Merkez bankası, piyasanın doğal olarak belirleyeceği oranların altına düştüğünde, yatırım ve ticaret, düşük oranlardan en fazla yararlanan sektörlere ve üretim süreçlerine eğilir. Ancak aynı zamanda, bu yatırımları finanse etmek için gereken gerçek tasarruf, yapay olarak düşük oranlarla bastırılıyor. Sonuçta, sürdürülemez yatırımlar, iş başarısızlıkları ve ekonomik gerileme ile sonuçlanan azalan varlık fiyatlarının düşmesine neden olur.
Özel Hususlar
Hükümetler ve büyük finansal kurumlar, ekonomik döngülerin seyrini ve etkilerini yönetmeye çalışmak için çeşitli yöntemler kullanırlar. Hükümetin emrinde olanlardan biri de maliye politikası. Durgunluğu sona erdirmek için hükümet, hızlı açık harcamaları içeren genişletici maliye politikası kullanabilir. Buna karşılık, toplam harcamaları azaltmak için vergi ve bütçe fazlası vererek ekonominin genişlemeler sırasında aşırı ısınmasını durdurmak için daraltıcı maliye politikasını kullanabilir.
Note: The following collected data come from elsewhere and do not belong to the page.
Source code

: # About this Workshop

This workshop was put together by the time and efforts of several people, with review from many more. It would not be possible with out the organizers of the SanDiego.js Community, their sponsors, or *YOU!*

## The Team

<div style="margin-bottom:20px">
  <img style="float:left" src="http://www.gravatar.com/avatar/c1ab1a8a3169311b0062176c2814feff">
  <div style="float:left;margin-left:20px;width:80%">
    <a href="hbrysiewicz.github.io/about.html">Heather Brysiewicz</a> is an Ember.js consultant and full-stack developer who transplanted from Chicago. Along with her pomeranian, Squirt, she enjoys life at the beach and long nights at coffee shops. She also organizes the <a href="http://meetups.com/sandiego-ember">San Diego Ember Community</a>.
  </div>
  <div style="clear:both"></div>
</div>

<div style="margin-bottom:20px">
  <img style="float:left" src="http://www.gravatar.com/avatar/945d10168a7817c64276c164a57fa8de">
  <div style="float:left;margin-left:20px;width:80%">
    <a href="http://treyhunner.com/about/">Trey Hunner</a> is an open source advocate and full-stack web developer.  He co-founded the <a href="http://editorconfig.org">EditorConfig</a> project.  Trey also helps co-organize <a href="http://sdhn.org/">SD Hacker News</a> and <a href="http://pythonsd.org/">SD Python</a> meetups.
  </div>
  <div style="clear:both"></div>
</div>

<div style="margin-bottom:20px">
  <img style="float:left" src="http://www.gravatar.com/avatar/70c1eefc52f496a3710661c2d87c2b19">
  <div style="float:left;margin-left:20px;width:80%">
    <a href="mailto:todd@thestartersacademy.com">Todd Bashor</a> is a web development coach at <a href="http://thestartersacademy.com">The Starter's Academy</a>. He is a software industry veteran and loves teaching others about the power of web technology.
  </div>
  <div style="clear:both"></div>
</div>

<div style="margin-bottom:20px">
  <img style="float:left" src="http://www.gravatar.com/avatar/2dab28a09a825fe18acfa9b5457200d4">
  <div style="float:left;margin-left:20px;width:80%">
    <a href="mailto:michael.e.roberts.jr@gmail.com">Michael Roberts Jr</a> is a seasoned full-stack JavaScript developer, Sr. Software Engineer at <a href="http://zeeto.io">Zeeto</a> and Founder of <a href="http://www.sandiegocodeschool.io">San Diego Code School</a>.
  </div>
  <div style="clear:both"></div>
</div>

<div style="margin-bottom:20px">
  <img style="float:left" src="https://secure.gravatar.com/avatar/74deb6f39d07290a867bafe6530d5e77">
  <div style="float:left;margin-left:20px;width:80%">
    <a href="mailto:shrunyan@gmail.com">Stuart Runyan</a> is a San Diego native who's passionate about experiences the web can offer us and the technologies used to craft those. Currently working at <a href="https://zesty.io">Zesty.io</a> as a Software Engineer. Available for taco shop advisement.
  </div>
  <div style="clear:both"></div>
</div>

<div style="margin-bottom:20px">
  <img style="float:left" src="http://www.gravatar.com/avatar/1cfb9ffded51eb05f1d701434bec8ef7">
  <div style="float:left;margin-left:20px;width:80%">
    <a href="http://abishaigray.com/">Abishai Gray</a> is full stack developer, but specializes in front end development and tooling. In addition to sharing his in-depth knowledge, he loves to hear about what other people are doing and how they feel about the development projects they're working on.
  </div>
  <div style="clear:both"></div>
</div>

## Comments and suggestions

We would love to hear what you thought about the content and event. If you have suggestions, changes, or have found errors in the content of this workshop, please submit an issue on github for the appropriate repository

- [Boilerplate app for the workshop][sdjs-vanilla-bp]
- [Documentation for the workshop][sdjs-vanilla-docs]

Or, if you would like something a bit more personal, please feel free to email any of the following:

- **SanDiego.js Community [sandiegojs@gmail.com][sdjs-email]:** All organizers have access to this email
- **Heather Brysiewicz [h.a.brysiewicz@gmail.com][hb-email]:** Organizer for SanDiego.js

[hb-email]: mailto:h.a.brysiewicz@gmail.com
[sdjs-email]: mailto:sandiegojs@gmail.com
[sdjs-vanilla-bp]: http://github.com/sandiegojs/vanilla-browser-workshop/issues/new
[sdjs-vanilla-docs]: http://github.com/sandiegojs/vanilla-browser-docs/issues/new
Merkez bankaları, ekonomik döngüyü yönetmeye ve kontrol etmeye yardımcı olmak için para politikasını kullanmaya çalışır. Döngü düşüşe geçtiğinde, bir merkez bankası faiz oranlarını düşürebilir veya harcamaları ve yatırımları artırmak için genişletici para politikası uygulayabilir. Genişleme sırasında, enflasyonist baskıları ve piyasa düzeltme ihtiyacını azaltmak için faiz oranlarını yükselterek ve ekonomiye kredi akışını yavaşlatarak daraltıcı para politikası uygulayabilir.
Genişleme dönemlerinde, yatırımcılar teknoloji, sermaye malları ve temel enerji şirketlerini satın almaya çalışırlar. Kasılma dönemlerinde, yatırımcılar kamu hizmetleri, finans ve sağlık hizmetleri gibi şirketleri satın almaya çalışırlar.
Zaman içinde performansları ve iş döngüleri arasındaki ilişkiyi izleyebilen işletmeler, kendilerini kriz dönemlerine yaklaşmaktan korumak için stratejik olarak planlayabilir ve ekonomik açılımlardan maksimum faydayı sağlayacak şekilde konumlandırabilirler.